Killer Bugs and How to Squash Them

‘Clinical safety’ can fill any test team with dread. Letting a bug slip through the net and make it out to Production is bad enough without worrying that a patient may come to harm as a result. Luckily, this talk is here to guide you through what we’ve learned at Medisoft about how to catch killer bugs before they go out the door and how to minimise risk to patients. We’ll walk through some real examples of varying degrees of clinical risk introduced by new features and bugs. You will learn: How is clinical risk graded? What level of risk is acceptable?, How do you foster a ‘clinical safety mindset’ in your test team? What strategies have we put in place to minimise risk through testing and triage?


Joe Batt and Carl Smith

Joe Batt and Carl Smith

Joe Batt (Principal Test Consultant @ Answer) and Carl Smith (Senior Test Engineer @ Answer) will talk you through their experience and tips for successful performance test planning.

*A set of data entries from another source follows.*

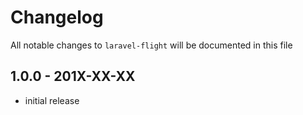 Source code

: # Changelog

All notable changes to `laravel-flight` will be documented in this file

## 1.0.0 - 201X-XX-XX

- initial release
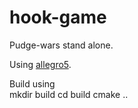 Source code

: hook-game
=========

Pudge-wars stand alone.

Using [allegro5](http://alleg.sourceforge.net/).

Build using     
     mkdir build
     cd build
     cmake ..


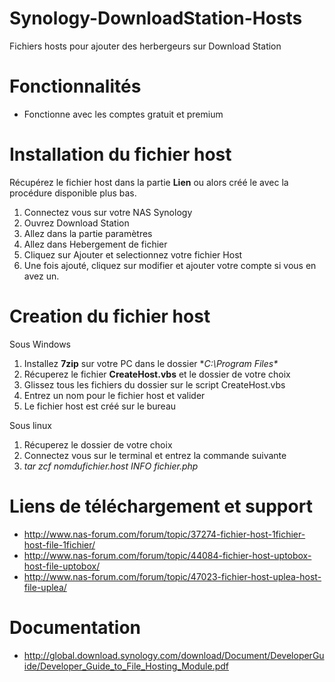 # Synology-DownloadStation-Hosts
Fichiers hosts pour ajouter des herbergeurs sur Download Station

# Fonctionnalités
- Fonctionne avec les comptes gratuit et premium

# Installation du fichier host
Récupérez le fichier host dans la partie **Lien** ou alors créé le avec la procédure disponible plus bas.

1. Connectez vous sur votre NAS Synology
2. Ouvrez Download Station
3. Allez dans la partie paramètres
4. Allez dans Hebergement de fichier
5. Cliquez sur Ajouter et selectionnez votre fichier Host
6. Une fois ajouté, cliquez sur modifier et ajouter votre compte si vous en avez un.

# Creation du fichier host
Sous Windows

1. Installez **7zip** sur votre PC dans le dossier **C:\Program Files\**
2. Récuperez le fichier **CreateHost.vbs** et le dossier de votre choix
2. Glissez tous les fichiers du dossier sur le script CreateHost.vbs
3. Entrez un nom pour le fichier host et valider
4. Le fichier host est créé sur le bureau

Sous linux

1. Récuperez le dossier de votre choix
2. Connectez vous sur le terminal et entrez la commande suivante
3. *tar zcf nomdufichier.host INFO fichier.php*

# Liens de téléchargement et support
- http://www.nas-forum.com/forum/topic/37274-fichier-host-1fichier-host-file-1fichier/
- http://www.nas-forum.com/forum/topic/44084-fichier-host-uptobox-host-file-uptobox/
- http://www.nas-forum.com/forum/topic/47023-fichier-host-uplea-host-file-uplea/

# Documentation
- http://global.download.synology.com/download/Document/DeveloperGuide/Developer_Guide_to_File_Hosting_Module.pdf
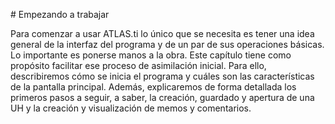 \# Empezando a trabajar

Para comenzar a usar ATLAS.ti lo único que se necesita es tener una idea general de la interfaz del programa y de un par de sus operaciones básicas. Lo importante es ponerse manos a la obra. Este capítulo tiene como propósito facilitar ese proceso de asimilación inicial. Para ello, describiremos cómo se inicia el programa y cuáles son las características de la pantalla principal. Además, explicaremos de forma detallada los primeros pasos a seguir, a saber, la creación, guardado y apertura de una UH y la creación y visualización de memos y comentarios.

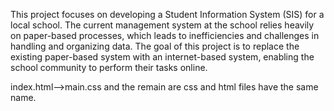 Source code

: This project focuses on developing a Student Information System (SIS) for a local school. The current management system at the school relies heavily on paper-based processes, which leads to inefficiencies and challenges in handling and organizing data. The goal of this project is to replace the existing paper-based system with an internet-based system, enabling the school community to perform their tasks online.

index.html-->main.css and the remain are css and html files have the same name.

Navigating performance planning and design

Join us as we delve into performance testing, focusing on how to effectively plan and design a performance strategy which is aligned to business growth plans. By focusing on planning and design phases, we aim to address potential pitfalls and equip you with techniques that ensure success regardless of industry or preferred tools. Our session will walk you through the step-by-step process of formulating robust performance non-functional requirements, offering valuable insights into test design techniques that yield meaningful performance insights. We'll also explore the relationship between performance and user experience (UX), allowing you to influence performance design.